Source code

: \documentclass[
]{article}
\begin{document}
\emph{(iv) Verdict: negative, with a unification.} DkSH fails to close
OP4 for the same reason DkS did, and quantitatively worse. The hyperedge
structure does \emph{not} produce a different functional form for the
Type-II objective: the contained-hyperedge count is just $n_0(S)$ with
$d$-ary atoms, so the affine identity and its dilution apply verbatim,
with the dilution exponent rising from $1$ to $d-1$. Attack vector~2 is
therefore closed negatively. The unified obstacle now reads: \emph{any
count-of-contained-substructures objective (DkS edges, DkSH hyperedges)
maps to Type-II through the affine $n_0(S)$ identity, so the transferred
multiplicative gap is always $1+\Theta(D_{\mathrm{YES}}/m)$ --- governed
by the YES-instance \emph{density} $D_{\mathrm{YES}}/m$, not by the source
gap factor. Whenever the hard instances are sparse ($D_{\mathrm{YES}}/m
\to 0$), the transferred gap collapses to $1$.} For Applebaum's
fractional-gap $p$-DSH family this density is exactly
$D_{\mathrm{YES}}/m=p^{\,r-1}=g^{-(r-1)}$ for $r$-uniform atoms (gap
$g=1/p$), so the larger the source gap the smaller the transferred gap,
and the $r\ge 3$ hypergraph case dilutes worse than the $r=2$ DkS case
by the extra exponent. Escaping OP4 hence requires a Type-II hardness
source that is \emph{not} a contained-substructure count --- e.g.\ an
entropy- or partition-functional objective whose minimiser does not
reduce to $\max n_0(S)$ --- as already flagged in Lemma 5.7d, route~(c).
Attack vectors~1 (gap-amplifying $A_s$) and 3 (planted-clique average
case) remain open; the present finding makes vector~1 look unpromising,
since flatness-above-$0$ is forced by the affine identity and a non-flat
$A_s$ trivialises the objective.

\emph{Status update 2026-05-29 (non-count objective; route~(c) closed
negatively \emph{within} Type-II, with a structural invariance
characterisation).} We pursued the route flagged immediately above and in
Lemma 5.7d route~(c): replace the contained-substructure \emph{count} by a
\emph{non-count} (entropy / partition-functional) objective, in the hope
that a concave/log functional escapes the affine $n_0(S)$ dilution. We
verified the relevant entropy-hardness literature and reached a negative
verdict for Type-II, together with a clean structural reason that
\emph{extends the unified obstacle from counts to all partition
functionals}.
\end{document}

---

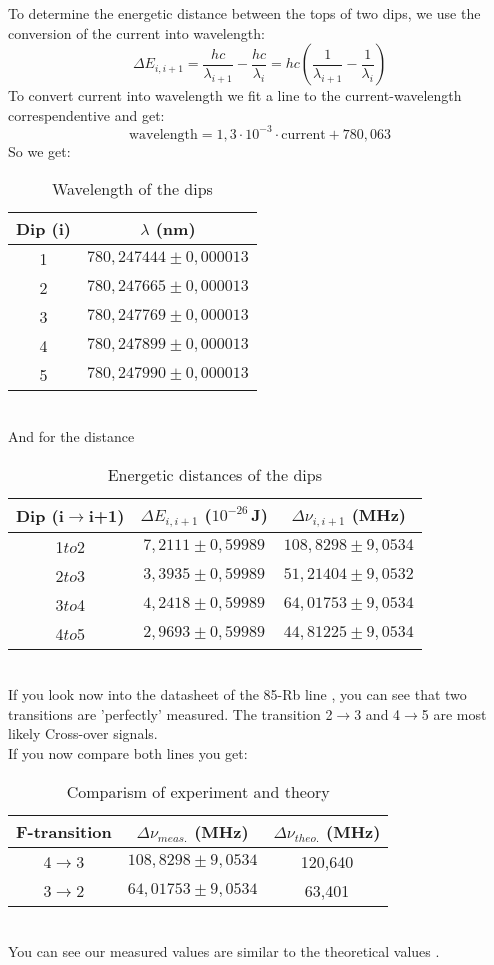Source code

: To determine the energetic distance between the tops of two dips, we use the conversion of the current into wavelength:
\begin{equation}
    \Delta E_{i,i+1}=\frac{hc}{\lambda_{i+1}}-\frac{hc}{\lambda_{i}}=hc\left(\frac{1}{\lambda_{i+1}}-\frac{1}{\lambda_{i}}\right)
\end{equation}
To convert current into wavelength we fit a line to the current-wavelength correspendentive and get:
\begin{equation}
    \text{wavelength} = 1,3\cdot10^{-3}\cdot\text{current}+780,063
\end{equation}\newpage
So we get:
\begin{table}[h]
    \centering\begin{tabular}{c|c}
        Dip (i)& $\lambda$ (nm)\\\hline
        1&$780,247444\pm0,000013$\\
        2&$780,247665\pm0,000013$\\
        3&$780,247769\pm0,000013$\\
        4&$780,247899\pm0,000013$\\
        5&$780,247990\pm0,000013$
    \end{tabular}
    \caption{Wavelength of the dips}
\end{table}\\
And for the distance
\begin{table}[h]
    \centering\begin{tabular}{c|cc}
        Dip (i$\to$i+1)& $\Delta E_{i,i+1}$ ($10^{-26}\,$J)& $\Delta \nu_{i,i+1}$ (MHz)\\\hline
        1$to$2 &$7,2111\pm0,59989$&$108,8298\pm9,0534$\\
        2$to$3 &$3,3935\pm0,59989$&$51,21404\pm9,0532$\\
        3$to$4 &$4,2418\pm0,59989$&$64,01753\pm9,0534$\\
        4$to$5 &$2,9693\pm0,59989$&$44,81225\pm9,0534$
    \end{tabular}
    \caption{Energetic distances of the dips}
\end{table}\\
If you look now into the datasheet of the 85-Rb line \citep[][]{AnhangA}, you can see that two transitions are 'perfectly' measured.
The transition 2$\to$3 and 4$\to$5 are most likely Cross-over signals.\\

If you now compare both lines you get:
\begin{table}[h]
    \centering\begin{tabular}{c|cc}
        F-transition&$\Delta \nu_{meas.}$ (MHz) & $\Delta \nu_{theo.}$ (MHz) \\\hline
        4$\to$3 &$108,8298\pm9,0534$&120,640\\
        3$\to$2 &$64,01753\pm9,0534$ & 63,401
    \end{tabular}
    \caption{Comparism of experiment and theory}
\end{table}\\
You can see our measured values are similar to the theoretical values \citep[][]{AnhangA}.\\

--

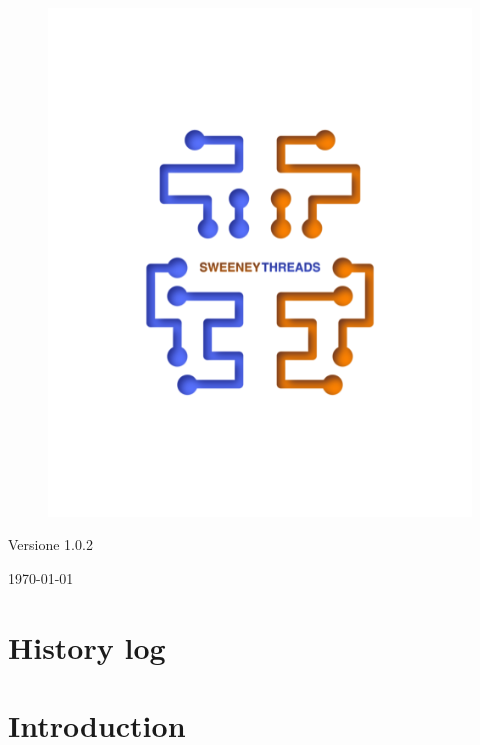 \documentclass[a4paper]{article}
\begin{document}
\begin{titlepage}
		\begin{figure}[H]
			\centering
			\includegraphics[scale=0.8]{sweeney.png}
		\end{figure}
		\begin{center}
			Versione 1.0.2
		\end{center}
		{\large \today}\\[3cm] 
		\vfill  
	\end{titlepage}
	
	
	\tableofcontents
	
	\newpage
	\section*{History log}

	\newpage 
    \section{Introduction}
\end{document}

**Exercise description:**
Return exactly, and only, the lines above starting at the line that contains "so the larger" and ending at the line that contains "that a concave/log".

**Your response:**
$g=1/p$), so the larger the source gap the smaller the transferred gap,
and the $r\ge 3$ hypergraph case dilutes worse than the $r=2$ DkS case
by the extra exponent. Escaping OP4 hence requires a Type-II hardness
source that is \emph{not} a contained-substructure count --- e.g.\ an
entropy- or partition-functional objective whose minimiser does not
reduce to $\max n_0(S)$ --- as already flagged in Lemma 5.7d, route~(c).
Attack vectors~1 (gap-amplifying $A_s$) and 3 (planted-clique average
case) remain open; the present finding makes vector~1 look unpromising,
since flatness-above-$0$ is forced by the affine identity and a non-flat
$A_s$ trivialises the objective.

\emph{Status update 2026-05-29 (non-count objective; route~(c) closed
negatively \emph{within} Type-II, with a structural invariance
characterisation).} We pursued the route flagged immediately above and in
Lemma 5.7d route~(c): replace the contained-substructure \emph{count} by a
\emph{non-count} (entropy / partition-functional) objective, in the hope
that a concave/log functional escapes the affine $n_0(S)$ dilution. We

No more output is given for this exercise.